Prediction of Regional Surface Wave Parameters in the Qinhuangdao Sea Using a Deep Learning Model with Limited Observational Data
摘要
Waves are important physical phenomena in an ocean, and their accurate prediction is essential for ocean engineering, maritime traffic, and marine early warning systems. This study focuses on the Qinhuangdao Sea area located in the Bohai Sea, China. Herein, we use on-site wind data to correct the reanalysis wind data obtained from the European Centre for Medium-Range Weather Forecasts (ECMWF), improving the accuracy of boundary conditions. Then, we use the Simulating WAves Nearshore (SWAN) model to simulate the regional wave field over time. A regional wave-parameter prediction model is then developed using a limited number of sampled data (covering only 2 years, 2020–2021); the model is based on the Whale Optimization Algorithm (WOA), convolutional neural networks (CNNs), and long short-term memory (LSTM) neural networks.
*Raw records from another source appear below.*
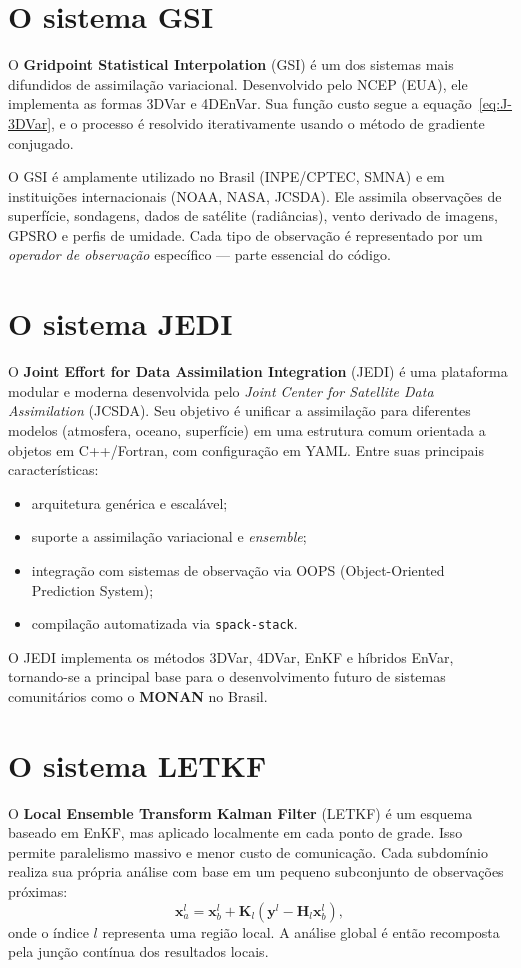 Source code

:\section{O sistema GSI}
O \textbf{Gridpoint Statistical Interpolation} (GSI) é um dos sistemas mais difundidos de assimilação variacional.
Desenvolvido pelo NCEP (EUA), ele implementa as formas 3DVar e 4DEnVar.
Sua função custo segue a equação~\eqref{eq:J-3DVar}, e o processo é resolvido iterativamente usando o método de gradiente conjugado.

O GSI é amplamente utilizado no Brasil (INPE/CPTEC, SMNA) e em instituições internacionais (NOAA, NASA, JCSDA).
Ele assimila observações de superfície, sondagens, dados de satélite (radiâncias), vento derivado de imagens, GPSRO e perfis de umidade.
Cada tipo de observação é representado por um \emph{operador de observação} específico — parte essencial do código.

\section{O sistema JEDI}
O \textbf{Joint Effort for Data Assimilation Integration} (JEDI) é uma plataforma modular e moderna desenvolvida pelo \emph{Joint Center for Satellite Data Assimilation} (JCSDA).
Seu objetivo é unificar a assimilação para diferentes modelos (atmosfera, oceano, superfície) em uma estrutura comum orientada a objetos em C++/Fortran, com configuração em YAML.
Entre suas principais características:
\begin{itemize}
  \item arquitetura genérica e escalável;
  \item suporte a assimilação variacional e \emph{ensemble};
  \item integração com sistemas de observação via OOPS (Object-Oriented Prediction System);
  \item compilação automatizada via \texttt{spack-stack}.
\end{itemize}
O JEDI implementa os métodos 3DVar, 4DVar, EnKF e híbridos EnVar, tornando-se a principal base para o desenvolvimento futuro de sistemas comunitários como o \textbf{MONAN} no Brasil.

\section{O sistema LETKF}
O \textbf{Local Ensemble Transform Kalman Filter} (LETKF) é um esquema baseado em EnKF, mas aplicado localmente em cada ponto de grade.
Isso permite paralelismo massivo e menor custo de comunicação.
Cada subdomínio realiza sua própria análise com base em um pequeno subconjunto de observações próximas:
\[
\mathbf{x}_a^l = \mathbf{x}_b^l + \mathbf{K}_l (\mathbf{y}^l - \mathbf{H}_l \mathbf{x}_b^l),
\]
onde o índice $l$ representa uma região local.
A análise global é então recomposta pela junção contínua dos resultados locais.

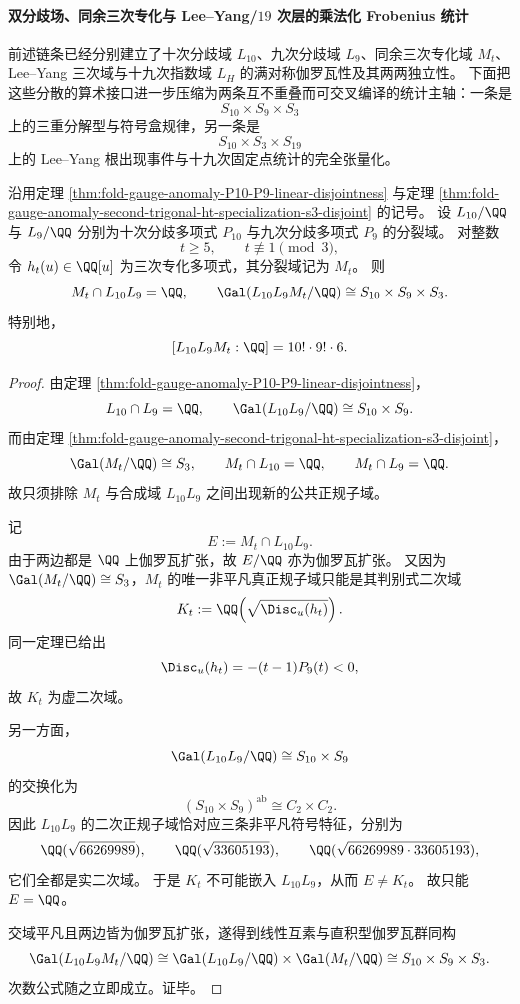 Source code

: \paragraph{双分歧场、同余三次专化与 Lee--Yang/\texorpdfstring{$19$}{19} 次层的乘法化 Frobenius 统计}
前述链条已经分别建立了十次分歧域 \(L_{10}\)、九次分歧域 \(L_9\)、同余三次专化域 \(M_t\)、Lee--Yang 三次域与十九次指数域 \(L_H\) 的满对称伽罗瓦性及其两两独立性。
下面把这些分散的算术接口进一步压缩为两条互不重叠而可交叉编译的统计主轴：一条是
\[
S_{10}\times S_9\times S_3
\]
上的三重分解型与符号盒规律，另一条是
\[
S_{10}\times S_3\times S_{19}
\]
上的 Lee--Yang 根出现事件与十九次固定点统计的完全张量化。

\begin{theorem}[双分歧场与同余三次专化场的三重直积伽罗瓦群]\label{thm:xi-time-part64bb-p10-p9-trigonal-threefold-galois-independence}
沿用定理 \ref{thm:fold-gauge-anomaly-P10-P9-linear-disjointness} 与定理
\ref{thm:fold-gauge-anomaly-second-trigonal-ht-specialization-s3-disjoint} 的记号。
设 \(L_{10}/\QQ\) 与 \(L_9/\QQ\) 分别为十次分歧多项式 \(P_{10}\) 与九次分歧多项式 \(P_9\) 的分裂域。
对整数
\[
t\ge 5,
\qquad
t\not\equiv 1\pmod 3,
\]
令 \(h_t(u)\in\QQ[u]\) 为三次专化多项式，其分裂域记为 \(M_t\)。
则
\[
M_t\cap L_{10}L_9=\QQ,
\qquad
\Gal(L_{10}L_9M_t/\QQ)\cong S_{10}\times S_9\times S_3.
\]
特别地，
\[
[L_{10}L_9M_t:\QQ]=10!\cdot 9!\cdot 6.
\]
\end{theorem}
\begin{proof}
由定理 \ref{thm:fold-gauge-anomaly-P10-P9-linear-disjointness}，
\[
L_{10}\cap L_9=\QQ,
\qquad
\Gal(L_{10}L_9/\QQ)\cong S_{10}\times S_9.
\]
而由定理 \ref{thm:fold-gauge-anomaly-second-trigonal-ht-specialization-s3-disjoint}，
\[
\Gal(M_t/\QQ)\cong S_3,
\qquad
M_t\cap L_{10}=\QQ,
\qquad
M_t\cap L_9=\QQ.
\]
故只须排除 \(M_t\) 与合成域 \(L_{10}L_9\) 之间出现新的公共正规子域。

记
\[
E:=M_t\cap L_{10}L_9.
\]
由于两边都是 \(\QQ\) 上伽罗瓦扩张，故 \(E/\QQ\) 亦为伽罗瓦扩张。
又因为 \(\Gal(M_t/\QQ)\cong S_3\)，\(M_t\) 的唯一非平凡真正规子域只能是其判别式二次域
\[
K_t:=\QQ\!\left(\sqrt{\Disc_u(h_t)}\right).
\]
同一定理已给出
\[
\Disc_u(h_t)=-(t-1)P_9(t)<0,
\]
故 \(K_t\) 为虚二次域。

另一方面，
\[
\Gal(L_{10}L_9/\QQ)\cong S_{10}\times S_9
\]
的交换化为
\[
(S_{10}\times S_9)^{\mathrm{ab}}\cong C_2\times C_2.
\]
因此 \(L_{10}L_9\) 的二次正规子域恰对应三条非平凡符号特征，分别为
\[
\QQ(\sqrt{66269989}),
\qquad
\QQ(\sqrt{33605193}),
\qquad
\QQ(\sqrt{66269989\cdot 33605193}),
\]
它们全都是实二次域。
于是 \(K_t\) 不可能嵌入 \(L_{10}L_9\)，从而 \(E\neq K_t\)。
故只能 \(E=\QQ\)。

交域平凡且两边皆为伽罗瓦扩张，遂得到线性互素与直积型伽罗瓦群同构
\[
\Gal(L_{10}L_9M_t/\QQ)\cong \Gal(L_{10}L_9/\QQ)\times \Gal(M_t/\QQ)
\cong S_{10}\times S_9\times S_3.
\]
次数公式随之立即成立。证毕。
\end{proof}

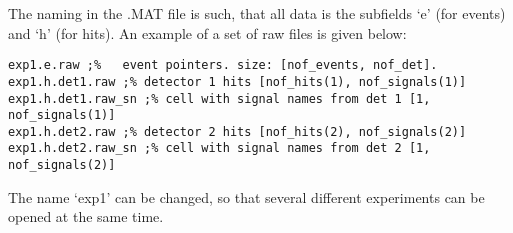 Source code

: The naming in the .MAT file is such, that all data is the subfields `e' (for events) and `h' (for hits). An example of a set of raw files is given below:

\lstset{language=MATLAB}
\begin{lstlisting}
exp1.e.raw ;% 	event pointers. size: [nof_events, nof_det]. 
exp1.h.det1.raw ;% detector 1 hits [nof_hits(1), nof_signals(1)]
exp1.h.det1.raw_sn ;% cell with signal names from det 1 [1, nof_signals(1)]
exp1.h.det2.raw ;% detector 2 hits [nof_hits(2), nof_signals(2)]
exp1.h.det2.raw_sn ;% cell with signal names from det 2 [1, nof_signals(2)]
\end{lstlisting}

The name `exp1' can be changed, so that several different experiments can be opened at the same time.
WOA is used to optimize the CNN and LSTM framework; in this framework, CNN extracts spatial features, and the LSTM network captures temporal features, enabling accurate short and long-term predictions of wave height, period, and direction. The experimental results showed that despite the small sample size, the model achieves a goodness of fit of 0.9957 for wave height prediction, 0.9973 for period, and 0.9749 for wave direction in short-term forecasting. As the prediction step size increases, the accuracy of the model decreases. When the prediction step size reaches 9 h, the root mean square error for the prediction of wave height, period, and direction increases to 0.2060 m, 0.4582 s, and 32.5358°, respectively. The reliability and applicability of the model are further validated by the experimental results. Our findings highlighted the potential of the developed model in operational wave forecasting, even with a limited number of sampled data.